BEGIN DATA FOR THE TASK
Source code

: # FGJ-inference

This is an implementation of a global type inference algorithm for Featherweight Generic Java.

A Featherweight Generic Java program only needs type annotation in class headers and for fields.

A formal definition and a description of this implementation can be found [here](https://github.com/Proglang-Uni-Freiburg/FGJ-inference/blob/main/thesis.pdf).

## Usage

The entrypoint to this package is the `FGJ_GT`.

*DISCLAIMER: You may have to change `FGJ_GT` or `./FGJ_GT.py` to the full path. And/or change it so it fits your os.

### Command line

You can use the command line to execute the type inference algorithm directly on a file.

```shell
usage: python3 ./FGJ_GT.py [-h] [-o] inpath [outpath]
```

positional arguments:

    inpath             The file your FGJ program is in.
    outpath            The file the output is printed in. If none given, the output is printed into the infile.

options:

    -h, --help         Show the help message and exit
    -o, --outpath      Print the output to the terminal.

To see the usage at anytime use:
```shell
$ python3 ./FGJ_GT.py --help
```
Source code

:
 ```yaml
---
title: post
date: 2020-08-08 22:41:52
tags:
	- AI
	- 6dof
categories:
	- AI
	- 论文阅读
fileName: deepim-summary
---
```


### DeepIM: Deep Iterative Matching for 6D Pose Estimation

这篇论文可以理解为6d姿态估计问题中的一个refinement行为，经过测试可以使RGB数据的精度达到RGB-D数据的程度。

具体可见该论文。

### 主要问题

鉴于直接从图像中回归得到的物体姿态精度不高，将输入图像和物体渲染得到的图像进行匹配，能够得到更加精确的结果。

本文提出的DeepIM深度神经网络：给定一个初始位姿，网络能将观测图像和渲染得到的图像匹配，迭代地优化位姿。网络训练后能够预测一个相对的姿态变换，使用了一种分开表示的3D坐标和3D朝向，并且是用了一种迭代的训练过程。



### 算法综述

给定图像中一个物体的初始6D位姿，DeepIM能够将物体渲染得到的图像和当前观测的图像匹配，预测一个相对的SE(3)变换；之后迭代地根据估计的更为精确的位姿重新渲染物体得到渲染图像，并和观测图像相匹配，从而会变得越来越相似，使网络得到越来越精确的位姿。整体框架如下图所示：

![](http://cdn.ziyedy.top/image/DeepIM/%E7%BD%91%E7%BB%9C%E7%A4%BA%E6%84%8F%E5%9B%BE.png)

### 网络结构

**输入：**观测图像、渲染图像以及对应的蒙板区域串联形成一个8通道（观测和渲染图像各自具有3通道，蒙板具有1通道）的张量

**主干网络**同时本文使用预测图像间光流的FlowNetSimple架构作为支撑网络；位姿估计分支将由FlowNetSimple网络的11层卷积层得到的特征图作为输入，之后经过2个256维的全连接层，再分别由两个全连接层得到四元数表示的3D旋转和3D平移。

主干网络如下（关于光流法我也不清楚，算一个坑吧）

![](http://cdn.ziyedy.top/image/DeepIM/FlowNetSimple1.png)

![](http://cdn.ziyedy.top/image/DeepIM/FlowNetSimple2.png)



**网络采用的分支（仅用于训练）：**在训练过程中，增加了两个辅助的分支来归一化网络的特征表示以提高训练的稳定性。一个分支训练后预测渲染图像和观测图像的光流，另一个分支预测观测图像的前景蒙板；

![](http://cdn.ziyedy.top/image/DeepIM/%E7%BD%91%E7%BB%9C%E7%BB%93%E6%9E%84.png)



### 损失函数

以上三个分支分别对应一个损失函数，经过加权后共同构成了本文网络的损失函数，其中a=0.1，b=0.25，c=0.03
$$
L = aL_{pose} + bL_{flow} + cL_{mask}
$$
END DATA FOR THE TASK
EXERCISE AIM — Now write the data shown above out again, word for word.

COMPLETED EXERCISE —
Source code

: # FGJ-inference

This is an implementation of a global type inference algorithm for Featherweight Generic Java.

A Featherweight Generic Java program only needs type annotation in class headers and for fields.

A formal definition and a description of this implementation can be found [here](https://github.com/Proglang-Uni-Freiburg/FGJ-inference/blob/main/thesis.pdf).

## Usage

The entrypoint to this package is the `FGJ_GT`.

*DISCLAIMER: You may have to change `FGJ_GT` or `./FGJ_GT.py` to the full path. And/or change it so it fits your os.

### Command line

You can use the command line to execute the type inference algorithm directly on a file.

```shell
usage: python3 ./FGJ_GT.py [-h] [-o] inpath [outpath]
```

positional arguments:

    inpath             The file your FGJ program is in.
    outpath            The file the output is printed in. If none given, the output is printed into the infile.

options:

    -h, --help         Show the help message and exit
    -o, --outpath      Print the output to the terminal.

To see the usage at anytime use:
```shell
$ python3 ./FGJ_GT.py --help
```
Source code

:
 ```yaml
---
title: post
date: 2020-08-08 22:41:52
tags:
	- AI
	- 6dof
categories:
	- AI
	- 论文阅读
fileName: deepim-summary
---
```


### DeepIM: Deep Iterative Matching for 6D Pose Estimation

这篇论文可以理解为6d姿态估计问题中的一个refinement行为，经过测试可以使RGB数据的精度达到RGB-D数据的程度。

具体可见该论文。

### 主要问题

鉴于直接从图像中回归得到的物体姿态精度不高，将输入图像和物体渲染得到的图像进行匹配，能够得到更加精确的结果。

本文提出的DeepIM深度神经网络：给定一个初始位姿，网络能将观测图像和渲染得到的图像匹配，迭代地优化位姿。网络训练后能够预测一个相对的姿态变换，使用了一种分开表示的3D坐标和3D朝向，并且是用了一种迭代的训练过程。



### 算法综述

给定图像中一个物体的初始6D位姿，DeepIM能够将物体渲染得到的图像和当前观测的图像匹配，预测一个相对的SE(3)变换；之后迭代地根据估计的更为精确的位姿重新渲染物体得到渲染图像，并和观测图像相匹配，从而会变得越来越相似，使网络得到越来越精确的位姿。整体框架如下图所示：

![](http://cdn.ziyedy.top/image/DeepIM/%E7%BD%91%E7%BB%9C%E7%A4%BA%E6%84%8F%E5%9B%BE.png)

### 网络结构

**输入：**观测图像、渲染图像以及对应的蒙板区域串联形成一个8通道（观测和渲染图像各自具有3通道，蒙板具有1通道）的张量

**主干网络**同时本文使用预测图像间光流的FlowNetSimple架构作为支撑网络；位姿估计分支将由FlowNetSimple网络的11层卷积层得到的特征图作为输入，之后经过2个256维的全连接层，再分别由两个全连接层得到四元数表示的3D旋转和3D平移。

主干网络如下（关于光流法我也不清楚，算一个坑吧）

![](http://cdn.ziyedy.top/image/DeepIM/FlowNetSimple1.png)

![](http://cdn.ziyedy.top/image/DeepIM/FlowNetSimple2.png)



**网络采用的分支（仅用于训练）：**在训练过程中，增加了两个辅助的分支来归一化网络的特征表示以提高训练的稳定性。一个分支训练后预测渲染图像和观测图像的光流，另一个分支预测观测图像的前景蒙板；

![](http://cdn.ziyedy.top/image/DeepIM/%E7%BD%91%E7%BB%9C%E7%BB%93%E6%9E%84.png)



### 损失函数

以上三个分支分别对应一个损失函数，经过加权后共同构成了本文网络的损失函数，其中a=0.1，b=0.25，c=0.03
$$
L = aL_{pose} + bL_{flow} + cL_{mask}
$$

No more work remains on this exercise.